- Born: September 8, 1990 (age 35) Bujumbura, Burundi
- Occupation: Fashion designer
- Years active: 2010 — present
- Known for: Fashion
- Title: Director & Founder Bujumbura Fashion Week

= Cynthia Munwangari =

Burundian fashion designer

Cynthia Munwangari is a Burundian fashion designer, fashionista and businesswoman. She is the founder and current director of Bujumbura Fashion Week, held annually in Bujumbura (the country's largest city).

==Background and education==
She was born on 8 September 1990, in Bujumbura, the largest city and then-capital of Burundi. Her father is a Burundi citizen and her mother traces her ancestry to Rwanda. She is the third-born and has two brothers and one sister. She received all her education in Burundi.

==Career==
Munwangari is the founder-owner of the "Cy’Mun Collection" clothing label. She is also a fashion model for her label. In July 2014, Cynthia Munwangari, at the age of 23 years organised the first Bujumbura Fashion Week, attended by 24 African designers, from 14 countries. The four-hour fashion parade included forty models and was attended by Pierre Nkurunziza, the president of Burundi.

==Controversy==
On the evening of Saturday 12 November 2016, one Kenneth Watmond Akena, employed as a community development officer in Aruu North County, Pader District, in Northern Uganda, while driving an automobile, collided with another vehicle in which Cynthia Munwangari was a passenger. The driver of the other vehicle was one Mathew Kanyamunyu, a Ugandan businessman and the boyfriend of Munwangari. The incident occurred in the Lugogo neighborhood of Kampala, Uganda's capital and largest city.
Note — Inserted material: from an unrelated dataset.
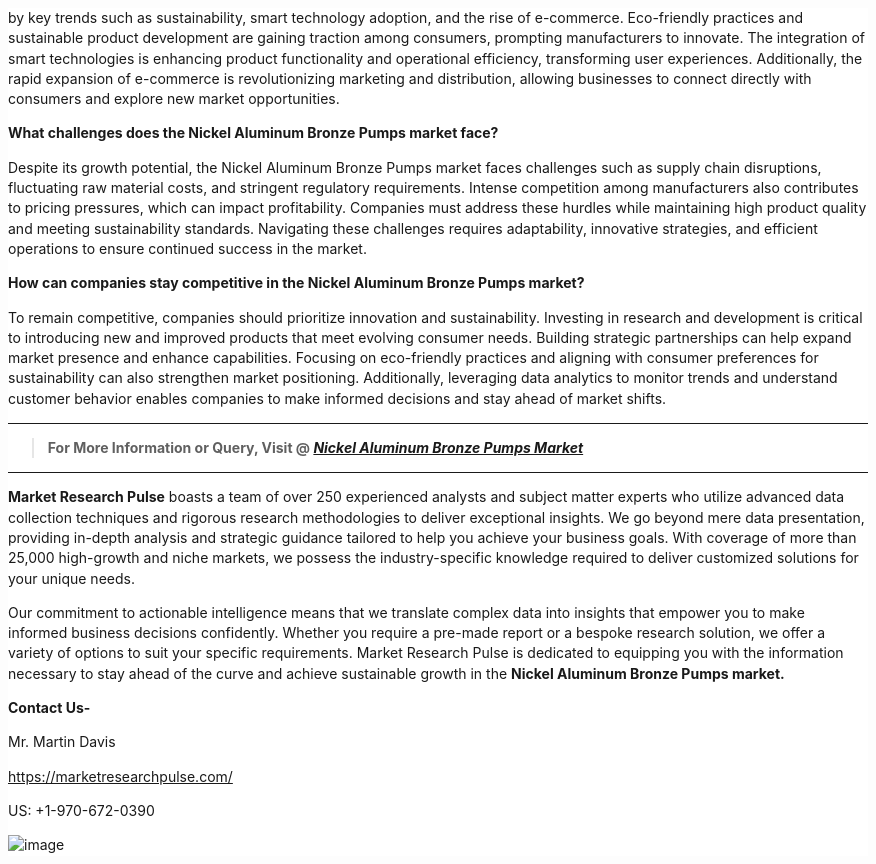 by key trends such as sustainability, smart technology adoption, and the rise of e-commerce. Eco-friendly practices and sustainable product development are gaining traction among consumers, prompting manufacturers to innovate. The integration of smart technologies is enhancing product functionality and operational efficiency, transforming user experiences. Additionally, the rapid expansion of e-commerce is revolutionizing marketing and distribution, allowing businesses to connect directly with consumers and explore new market opportunities.</p><p><strong>What challenges does the Nickel Aluminum Bronze Pumps market face?</strong></p><p>Despite its growth potential, the Nickel Aluminum Bronze Pumps market faces challenges such as supply chain disruptions, fluctuating raw material costs, and stringent regulatory requirements. Intense competition among manufacturers also contributes to pricing pressures, which can impact profitability. Companies must address these hurdles while maintaining high product quality and meeting sustainability standards. Navigating these challenges requires adaptability, innovative strategies, and efficient operations to ensure continued success in the market.</p><p><strong>How can companies stay competitive in the Nickel Aluminum Bronze Pumps market?</strong></p><p>To remain competitive, companies should prioritize innovation and sustainability. Investing in research and development is critical to introducing new and improved products that meet evolving consumer needs. Building strategic partnerships can help expand market presence and enhance capabilities. Focusing on eco-friendly practices and aligning with consumer preferences for sustainability can also strengthen market positioning. Additionally, leveraging data analytics to monitor trends and understand customer behavior enables companies to make informed decisions and stay ahead of market shifts.</p><hr /><blockquote><p><strong>For More Information or Query, Visit @&nbsp;<em><a href="https://marketresearchpulse.com/report/40739/nickel-aluminum-bronze-pumps-market?utm_source=Linkedin&utm_medium=0116">Nickel Aluminum Bronze Pumps Market</a></em></strong></p></blockquote><hr /><p><strong>Market Research Pulse</strong> boasts a team of over 250 experienced analysts and subject matter experts who utilize advanced data collection techniques and rigorous research methodologies to deliver exceptional insights. We go beyond mere data presentation, providing in-depth analysis and strategic guidance tailored to help you achieve your business goals. With coverage of more than 25,000 high-growth and niche markets, we possess the industry-specific knowledge required to deliver customized solutions for your unique needs.</p><p>Our commitment to actionable intelligence means that we translate complex data into insights that empower you to make informed business decisions confidently. Whether you require a pre-made report or a bespoke research solution, we offer a variety of options to suit your specific requirements. Market Research Pulse is dedicated to equipping you with the information necessary to stay ahead of the curve and achieve sustainable growth in the <strong>Nickel Aluminum Bronze Pumps market.</strong></p><p><strong>Contact Us-</strong></p><p>Mr. Martin Davis</p><p>https://marketresearchpulse.com/</p><p>US: +1-970-672-0390</p>
![image](https://github.com/user-attachments/assets/e5b16620-2478-4fb2-9ac8-9e2ab1000ce3)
Later that evening Kanyamunyu and Munnwangari showed up at Norvik Hospital in the central business district of the city with Akena, who was bleeding from gunshot wounds to the abdomen. The Ugandan authorities were not satisfied with the explanations given by the couple regarding how Akena sustained his injuries, so they detained both. When Akena died the next day; both were charged with his murder.

In March 2017 Cynthia Munwangari and a brother of her boyfriend were granted bail but the boyfriend remained behind bars. As of August 2017, the trial continues, with Cynthia Munwangari out on bail and her boyfriend Matthew Kayamunyu incarcerated.